Data excerpts:
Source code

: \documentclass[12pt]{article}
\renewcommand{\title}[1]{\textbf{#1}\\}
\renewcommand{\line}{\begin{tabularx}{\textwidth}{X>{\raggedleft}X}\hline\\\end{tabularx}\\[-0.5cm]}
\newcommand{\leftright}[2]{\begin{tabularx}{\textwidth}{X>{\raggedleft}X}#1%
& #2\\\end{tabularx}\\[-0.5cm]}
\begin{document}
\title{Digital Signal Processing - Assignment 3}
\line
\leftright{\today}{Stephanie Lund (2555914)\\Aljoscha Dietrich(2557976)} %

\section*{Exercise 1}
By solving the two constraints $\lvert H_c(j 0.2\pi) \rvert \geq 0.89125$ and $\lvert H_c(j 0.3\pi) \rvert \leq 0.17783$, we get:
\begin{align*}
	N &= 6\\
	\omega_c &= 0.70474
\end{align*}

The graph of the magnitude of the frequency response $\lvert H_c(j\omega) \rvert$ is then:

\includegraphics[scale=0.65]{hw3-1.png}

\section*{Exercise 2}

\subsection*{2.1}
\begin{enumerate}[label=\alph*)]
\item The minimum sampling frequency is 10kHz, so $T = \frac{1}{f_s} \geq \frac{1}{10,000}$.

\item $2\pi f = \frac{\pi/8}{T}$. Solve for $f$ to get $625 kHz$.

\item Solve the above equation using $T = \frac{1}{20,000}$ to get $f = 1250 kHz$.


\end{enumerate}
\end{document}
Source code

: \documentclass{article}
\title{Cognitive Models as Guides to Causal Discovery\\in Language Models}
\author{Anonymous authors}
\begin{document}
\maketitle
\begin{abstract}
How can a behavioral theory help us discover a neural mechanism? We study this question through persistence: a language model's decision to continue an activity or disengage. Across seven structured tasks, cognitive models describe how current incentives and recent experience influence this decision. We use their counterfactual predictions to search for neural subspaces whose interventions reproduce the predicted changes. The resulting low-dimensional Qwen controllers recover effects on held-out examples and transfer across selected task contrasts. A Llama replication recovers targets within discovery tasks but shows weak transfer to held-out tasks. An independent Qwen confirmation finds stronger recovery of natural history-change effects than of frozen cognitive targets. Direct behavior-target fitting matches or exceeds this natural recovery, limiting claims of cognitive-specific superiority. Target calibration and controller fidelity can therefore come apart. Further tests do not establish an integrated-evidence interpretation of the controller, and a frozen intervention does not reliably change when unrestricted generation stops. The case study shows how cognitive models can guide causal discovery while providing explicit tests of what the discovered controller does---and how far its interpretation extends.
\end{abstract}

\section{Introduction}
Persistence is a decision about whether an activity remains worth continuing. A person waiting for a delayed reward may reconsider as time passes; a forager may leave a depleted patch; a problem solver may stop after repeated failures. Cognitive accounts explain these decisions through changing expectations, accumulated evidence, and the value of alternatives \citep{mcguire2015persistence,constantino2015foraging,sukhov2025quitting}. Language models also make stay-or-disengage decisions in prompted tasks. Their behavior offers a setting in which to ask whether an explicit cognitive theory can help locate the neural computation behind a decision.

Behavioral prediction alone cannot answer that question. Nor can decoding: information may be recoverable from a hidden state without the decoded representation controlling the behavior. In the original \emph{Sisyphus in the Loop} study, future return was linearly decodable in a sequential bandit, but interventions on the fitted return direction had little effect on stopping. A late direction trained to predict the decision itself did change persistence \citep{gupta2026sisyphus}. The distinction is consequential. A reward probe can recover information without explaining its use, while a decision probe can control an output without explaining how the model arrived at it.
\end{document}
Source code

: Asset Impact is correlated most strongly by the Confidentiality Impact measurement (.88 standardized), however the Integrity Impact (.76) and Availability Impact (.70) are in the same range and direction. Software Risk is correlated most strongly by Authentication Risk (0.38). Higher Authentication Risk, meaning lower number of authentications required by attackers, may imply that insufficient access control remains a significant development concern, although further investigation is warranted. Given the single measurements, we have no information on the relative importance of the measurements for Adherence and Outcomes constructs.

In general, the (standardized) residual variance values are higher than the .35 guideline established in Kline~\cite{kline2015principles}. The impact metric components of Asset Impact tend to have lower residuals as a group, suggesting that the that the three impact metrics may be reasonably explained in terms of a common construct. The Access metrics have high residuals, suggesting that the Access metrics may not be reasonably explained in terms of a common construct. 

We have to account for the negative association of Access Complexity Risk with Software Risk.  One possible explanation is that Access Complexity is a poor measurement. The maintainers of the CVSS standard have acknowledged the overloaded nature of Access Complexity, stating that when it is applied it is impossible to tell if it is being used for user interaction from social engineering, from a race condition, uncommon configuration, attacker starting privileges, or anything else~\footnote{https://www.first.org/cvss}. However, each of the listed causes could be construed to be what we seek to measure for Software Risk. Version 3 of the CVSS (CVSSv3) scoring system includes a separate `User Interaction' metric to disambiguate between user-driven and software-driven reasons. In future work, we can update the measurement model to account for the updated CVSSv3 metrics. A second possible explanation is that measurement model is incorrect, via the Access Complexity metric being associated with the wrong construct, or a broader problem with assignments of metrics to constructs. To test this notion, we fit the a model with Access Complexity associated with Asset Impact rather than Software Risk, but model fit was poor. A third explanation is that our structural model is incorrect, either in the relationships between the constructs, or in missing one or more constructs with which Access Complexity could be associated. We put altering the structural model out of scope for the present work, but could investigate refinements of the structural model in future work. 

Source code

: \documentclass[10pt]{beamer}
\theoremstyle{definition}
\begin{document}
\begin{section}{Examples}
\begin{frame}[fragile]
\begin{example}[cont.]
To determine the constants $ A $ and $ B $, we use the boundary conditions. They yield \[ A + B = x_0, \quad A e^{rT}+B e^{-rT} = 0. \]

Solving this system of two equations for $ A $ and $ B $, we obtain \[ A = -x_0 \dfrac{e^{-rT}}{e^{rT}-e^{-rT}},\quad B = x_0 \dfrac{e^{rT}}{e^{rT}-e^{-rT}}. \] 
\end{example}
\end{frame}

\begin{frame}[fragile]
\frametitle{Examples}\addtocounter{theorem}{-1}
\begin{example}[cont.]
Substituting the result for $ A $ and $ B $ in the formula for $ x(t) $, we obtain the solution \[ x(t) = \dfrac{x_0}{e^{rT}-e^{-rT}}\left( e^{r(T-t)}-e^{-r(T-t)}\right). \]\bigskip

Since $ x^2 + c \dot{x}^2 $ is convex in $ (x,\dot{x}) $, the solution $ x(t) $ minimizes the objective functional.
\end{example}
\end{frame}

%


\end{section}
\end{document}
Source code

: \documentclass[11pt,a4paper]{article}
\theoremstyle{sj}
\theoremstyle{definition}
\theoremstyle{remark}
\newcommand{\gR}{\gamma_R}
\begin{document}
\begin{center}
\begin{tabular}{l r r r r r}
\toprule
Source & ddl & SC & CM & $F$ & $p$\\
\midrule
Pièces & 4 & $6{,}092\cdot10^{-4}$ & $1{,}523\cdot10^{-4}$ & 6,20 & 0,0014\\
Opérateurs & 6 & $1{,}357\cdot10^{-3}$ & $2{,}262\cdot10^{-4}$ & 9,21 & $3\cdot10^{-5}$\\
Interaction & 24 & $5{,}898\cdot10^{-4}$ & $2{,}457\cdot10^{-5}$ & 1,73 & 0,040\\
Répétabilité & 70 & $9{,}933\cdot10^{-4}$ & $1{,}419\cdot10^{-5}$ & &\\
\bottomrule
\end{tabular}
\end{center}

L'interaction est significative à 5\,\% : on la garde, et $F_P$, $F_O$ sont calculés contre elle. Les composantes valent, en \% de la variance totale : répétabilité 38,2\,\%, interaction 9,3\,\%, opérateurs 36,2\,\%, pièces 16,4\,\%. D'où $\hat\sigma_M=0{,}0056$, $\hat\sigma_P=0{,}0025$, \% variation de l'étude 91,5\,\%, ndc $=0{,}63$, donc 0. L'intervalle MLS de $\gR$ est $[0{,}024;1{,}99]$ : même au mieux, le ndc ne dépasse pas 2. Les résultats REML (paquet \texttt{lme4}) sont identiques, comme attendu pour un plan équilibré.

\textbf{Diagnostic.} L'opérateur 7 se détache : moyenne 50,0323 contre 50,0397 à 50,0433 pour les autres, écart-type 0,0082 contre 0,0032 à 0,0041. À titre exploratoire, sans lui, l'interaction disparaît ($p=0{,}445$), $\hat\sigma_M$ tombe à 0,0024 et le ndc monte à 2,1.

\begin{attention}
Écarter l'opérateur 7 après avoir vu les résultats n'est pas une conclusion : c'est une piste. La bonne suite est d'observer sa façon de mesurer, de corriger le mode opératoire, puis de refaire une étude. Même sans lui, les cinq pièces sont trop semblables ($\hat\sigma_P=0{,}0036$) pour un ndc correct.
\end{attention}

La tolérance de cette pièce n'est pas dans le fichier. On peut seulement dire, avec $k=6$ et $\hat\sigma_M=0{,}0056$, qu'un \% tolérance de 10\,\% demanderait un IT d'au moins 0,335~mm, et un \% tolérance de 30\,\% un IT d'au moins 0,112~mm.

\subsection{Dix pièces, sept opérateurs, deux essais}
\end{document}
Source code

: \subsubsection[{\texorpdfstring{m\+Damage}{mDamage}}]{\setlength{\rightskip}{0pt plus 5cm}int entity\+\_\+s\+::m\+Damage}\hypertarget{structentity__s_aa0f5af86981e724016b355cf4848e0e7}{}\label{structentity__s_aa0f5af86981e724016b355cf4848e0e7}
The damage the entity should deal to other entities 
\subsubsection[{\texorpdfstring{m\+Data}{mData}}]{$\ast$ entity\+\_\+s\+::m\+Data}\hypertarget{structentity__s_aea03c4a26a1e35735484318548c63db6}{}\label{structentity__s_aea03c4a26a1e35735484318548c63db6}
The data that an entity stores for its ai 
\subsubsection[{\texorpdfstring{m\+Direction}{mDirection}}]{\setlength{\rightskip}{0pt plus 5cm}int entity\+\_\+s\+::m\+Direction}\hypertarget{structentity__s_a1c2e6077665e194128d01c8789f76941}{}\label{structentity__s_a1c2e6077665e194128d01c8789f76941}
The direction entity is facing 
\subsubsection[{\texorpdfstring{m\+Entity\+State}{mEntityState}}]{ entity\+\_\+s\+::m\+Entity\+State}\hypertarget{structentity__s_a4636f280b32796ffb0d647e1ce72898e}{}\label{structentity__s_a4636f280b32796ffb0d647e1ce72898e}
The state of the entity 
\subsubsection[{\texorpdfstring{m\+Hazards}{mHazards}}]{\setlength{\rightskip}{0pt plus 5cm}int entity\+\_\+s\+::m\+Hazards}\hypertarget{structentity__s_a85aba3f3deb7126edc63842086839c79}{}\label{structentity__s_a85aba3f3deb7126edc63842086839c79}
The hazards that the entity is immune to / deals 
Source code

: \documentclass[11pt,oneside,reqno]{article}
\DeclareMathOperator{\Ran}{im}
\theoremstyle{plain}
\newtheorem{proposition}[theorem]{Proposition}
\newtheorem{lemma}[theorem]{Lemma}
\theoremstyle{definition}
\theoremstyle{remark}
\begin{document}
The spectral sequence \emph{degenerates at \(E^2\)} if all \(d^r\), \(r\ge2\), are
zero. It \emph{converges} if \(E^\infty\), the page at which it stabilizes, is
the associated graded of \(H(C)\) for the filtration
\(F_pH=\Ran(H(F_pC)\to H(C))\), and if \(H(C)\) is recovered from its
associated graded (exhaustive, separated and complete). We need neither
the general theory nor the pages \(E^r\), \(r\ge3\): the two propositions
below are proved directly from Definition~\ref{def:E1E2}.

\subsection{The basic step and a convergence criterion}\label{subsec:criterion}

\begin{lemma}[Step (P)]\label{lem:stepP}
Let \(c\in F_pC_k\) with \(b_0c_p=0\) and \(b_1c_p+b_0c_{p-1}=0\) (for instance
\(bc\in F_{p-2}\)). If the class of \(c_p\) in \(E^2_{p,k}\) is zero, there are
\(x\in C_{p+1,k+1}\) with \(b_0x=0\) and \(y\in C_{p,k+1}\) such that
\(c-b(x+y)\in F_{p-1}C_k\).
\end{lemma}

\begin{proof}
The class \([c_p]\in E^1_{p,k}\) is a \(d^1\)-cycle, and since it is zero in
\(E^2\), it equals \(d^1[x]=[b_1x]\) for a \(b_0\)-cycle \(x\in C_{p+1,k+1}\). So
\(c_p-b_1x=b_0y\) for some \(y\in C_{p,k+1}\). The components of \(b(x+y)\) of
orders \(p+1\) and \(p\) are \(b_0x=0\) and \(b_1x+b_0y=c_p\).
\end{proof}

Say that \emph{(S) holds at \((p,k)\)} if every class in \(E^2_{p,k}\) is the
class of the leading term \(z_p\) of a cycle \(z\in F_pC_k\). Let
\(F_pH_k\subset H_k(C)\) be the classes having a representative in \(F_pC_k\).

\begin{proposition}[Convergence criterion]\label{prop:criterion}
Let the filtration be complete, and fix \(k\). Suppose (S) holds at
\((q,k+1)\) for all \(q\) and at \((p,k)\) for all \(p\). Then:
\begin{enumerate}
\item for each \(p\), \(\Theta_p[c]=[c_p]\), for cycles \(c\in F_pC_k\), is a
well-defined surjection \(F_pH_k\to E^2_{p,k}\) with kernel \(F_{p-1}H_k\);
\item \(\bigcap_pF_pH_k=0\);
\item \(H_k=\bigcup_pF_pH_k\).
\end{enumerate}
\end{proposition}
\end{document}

TASK PROMPT: Lines with "leftright": find them in the data and copy each one.

ANSWER TO THIS TASK:
\newcommand{\leftright}[2]{\begin{tabularx}{\textwidth}{X>{\raggedleft}X}#1%
\leftright{\today}{Stephanie Lund (2555914)\\Aljoscha Dietrich(2557976)} %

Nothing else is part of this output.